Task item: Would you find each line in the entries below with the string "exec" and copy it?

Material for the task:
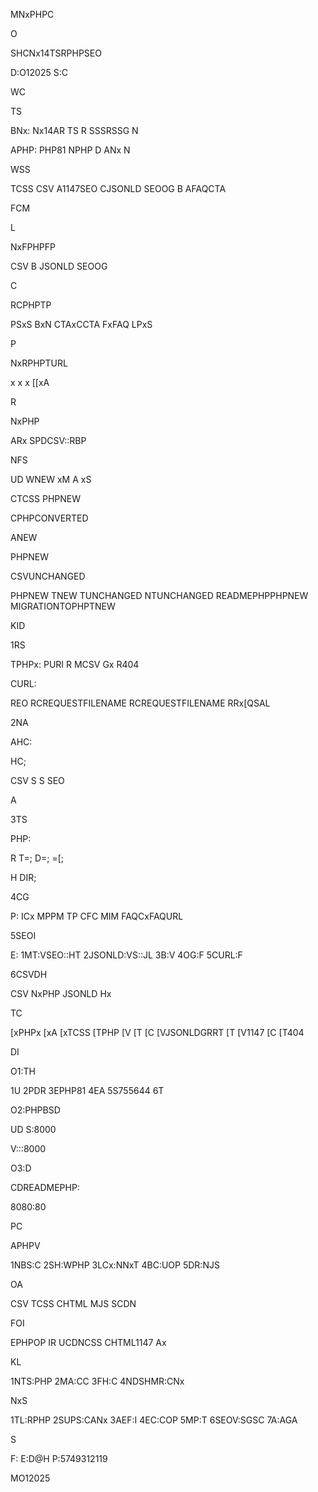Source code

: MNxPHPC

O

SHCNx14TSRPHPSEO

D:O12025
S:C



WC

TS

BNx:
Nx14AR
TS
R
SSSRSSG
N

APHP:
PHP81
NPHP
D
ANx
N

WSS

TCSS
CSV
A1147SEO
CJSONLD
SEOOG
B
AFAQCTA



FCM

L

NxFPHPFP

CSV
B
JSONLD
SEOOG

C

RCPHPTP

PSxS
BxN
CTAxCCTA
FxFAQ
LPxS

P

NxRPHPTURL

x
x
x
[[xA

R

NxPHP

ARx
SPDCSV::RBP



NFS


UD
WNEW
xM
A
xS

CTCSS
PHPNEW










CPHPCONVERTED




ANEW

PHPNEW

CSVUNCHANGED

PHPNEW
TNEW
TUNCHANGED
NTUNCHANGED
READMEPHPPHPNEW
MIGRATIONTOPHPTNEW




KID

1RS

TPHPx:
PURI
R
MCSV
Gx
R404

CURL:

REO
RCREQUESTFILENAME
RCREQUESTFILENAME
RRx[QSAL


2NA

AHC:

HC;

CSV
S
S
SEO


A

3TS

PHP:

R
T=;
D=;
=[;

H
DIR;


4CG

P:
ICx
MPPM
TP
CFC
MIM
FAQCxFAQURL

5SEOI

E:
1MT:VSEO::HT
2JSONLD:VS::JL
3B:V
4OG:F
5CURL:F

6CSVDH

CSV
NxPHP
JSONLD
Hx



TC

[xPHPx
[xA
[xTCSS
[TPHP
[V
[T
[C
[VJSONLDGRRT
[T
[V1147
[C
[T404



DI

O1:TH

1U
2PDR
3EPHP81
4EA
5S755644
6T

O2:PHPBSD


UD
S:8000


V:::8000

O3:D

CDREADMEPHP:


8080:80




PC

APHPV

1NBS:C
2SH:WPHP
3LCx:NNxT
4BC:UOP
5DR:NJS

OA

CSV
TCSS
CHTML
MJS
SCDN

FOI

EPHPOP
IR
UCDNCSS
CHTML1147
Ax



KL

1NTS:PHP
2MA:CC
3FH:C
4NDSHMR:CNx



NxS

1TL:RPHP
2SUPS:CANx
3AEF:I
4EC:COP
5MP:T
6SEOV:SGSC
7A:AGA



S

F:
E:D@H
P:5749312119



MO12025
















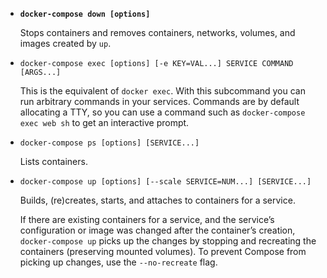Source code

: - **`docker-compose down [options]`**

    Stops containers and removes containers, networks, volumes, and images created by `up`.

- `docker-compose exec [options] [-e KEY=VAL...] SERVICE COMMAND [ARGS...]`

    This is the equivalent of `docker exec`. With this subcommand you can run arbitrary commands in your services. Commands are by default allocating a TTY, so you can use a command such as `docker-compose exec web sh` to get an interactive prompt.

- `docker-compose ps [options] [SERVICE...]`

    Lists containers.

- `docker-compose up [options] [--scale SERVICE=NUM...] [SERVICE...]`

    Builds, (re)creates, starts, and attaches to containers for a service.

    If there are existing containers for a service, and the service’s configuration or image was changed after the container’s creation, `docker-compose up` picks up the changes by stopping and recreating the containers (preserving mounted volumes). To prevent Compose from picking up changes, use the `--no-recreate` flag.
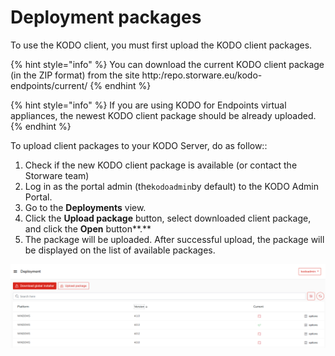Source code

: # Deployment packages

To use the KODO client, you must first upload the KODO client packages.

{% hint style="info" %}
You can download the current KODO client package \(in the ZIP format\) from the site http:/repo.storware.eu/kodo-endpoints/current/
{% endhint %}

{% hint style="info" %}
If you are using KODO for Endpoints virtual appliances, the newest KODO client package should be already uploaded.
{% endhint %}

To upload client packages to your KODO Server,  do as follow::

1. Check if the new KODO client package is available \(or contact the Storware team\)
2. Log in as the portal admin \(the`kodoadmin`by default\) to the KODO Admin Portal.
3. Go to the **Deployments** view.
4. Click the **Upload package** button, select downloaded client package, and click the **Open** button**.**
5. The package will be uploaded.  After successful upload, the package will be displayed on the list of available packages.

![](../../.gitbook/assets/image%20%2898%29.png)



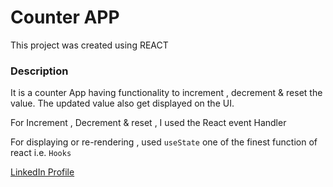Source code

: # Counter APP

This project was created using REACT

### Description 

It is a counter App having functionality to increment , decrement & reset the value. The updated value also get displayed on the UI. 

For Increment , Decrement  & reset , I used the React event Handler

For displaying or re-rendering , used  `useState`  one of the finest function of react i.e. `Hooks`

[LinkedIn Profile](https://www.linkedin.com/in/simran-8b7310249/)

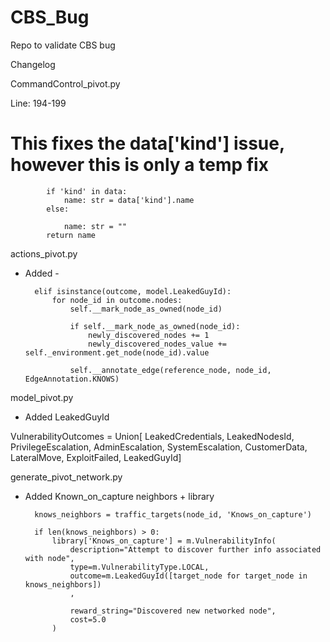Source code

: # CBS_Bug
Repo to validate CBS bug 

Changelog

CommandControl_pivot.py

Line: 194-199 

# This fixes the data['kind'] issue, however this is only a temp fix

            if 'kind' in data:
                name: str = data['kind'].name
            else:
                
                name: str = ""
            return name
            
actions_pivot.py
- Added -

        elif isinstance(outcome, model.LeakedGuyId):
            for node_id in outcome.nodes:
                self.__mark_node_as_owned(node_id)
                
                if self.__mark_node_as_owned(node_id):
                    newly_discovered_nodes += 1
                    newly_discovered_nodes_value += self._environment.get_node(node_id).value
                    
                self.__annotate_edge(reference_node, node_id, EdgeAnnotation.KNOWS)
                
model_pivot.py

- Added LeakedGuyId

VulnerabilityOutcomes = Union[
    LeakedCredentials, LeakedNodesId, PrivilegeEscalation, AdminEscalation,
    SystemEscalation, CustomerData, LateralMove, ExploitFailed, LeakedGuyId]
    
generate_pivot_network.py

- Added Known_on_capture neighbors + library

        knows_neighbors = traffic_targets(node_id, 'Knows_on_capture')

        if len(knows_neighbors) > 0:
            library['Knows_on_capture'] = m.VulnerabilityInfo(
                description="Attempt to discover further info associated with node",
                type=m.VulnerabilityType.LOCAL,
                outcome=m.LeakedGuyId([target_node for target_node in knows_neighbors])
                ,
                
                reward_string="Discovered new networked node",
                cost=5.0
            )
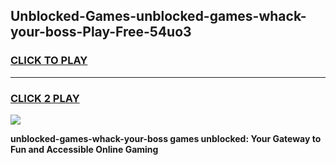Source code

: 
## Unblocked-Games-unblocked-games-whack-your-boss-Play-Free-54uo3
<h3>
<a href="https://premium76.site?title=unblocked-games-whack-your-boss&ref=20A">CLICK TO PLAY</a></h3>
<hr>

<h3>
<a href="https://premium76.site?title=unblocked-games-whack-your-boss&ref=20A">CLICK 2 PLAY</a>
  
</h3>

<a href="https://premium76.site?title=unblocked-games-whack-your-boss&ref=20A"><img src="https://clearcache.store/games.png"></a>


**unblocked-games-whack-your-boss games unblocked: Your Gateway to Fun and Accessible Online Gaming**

Answer for this exercise:
- `docker-compose exec [options] [-e KEY=VAL...] SERVICE COMMAND [ARGS...]`
    This is the equivalent of `docker exec`. With this subcommand you can run arbitrary commands in your services. Commands are by default allocating a TTY, so you can use a command such as `docker-compose exec web sh` to get an interactive prompt.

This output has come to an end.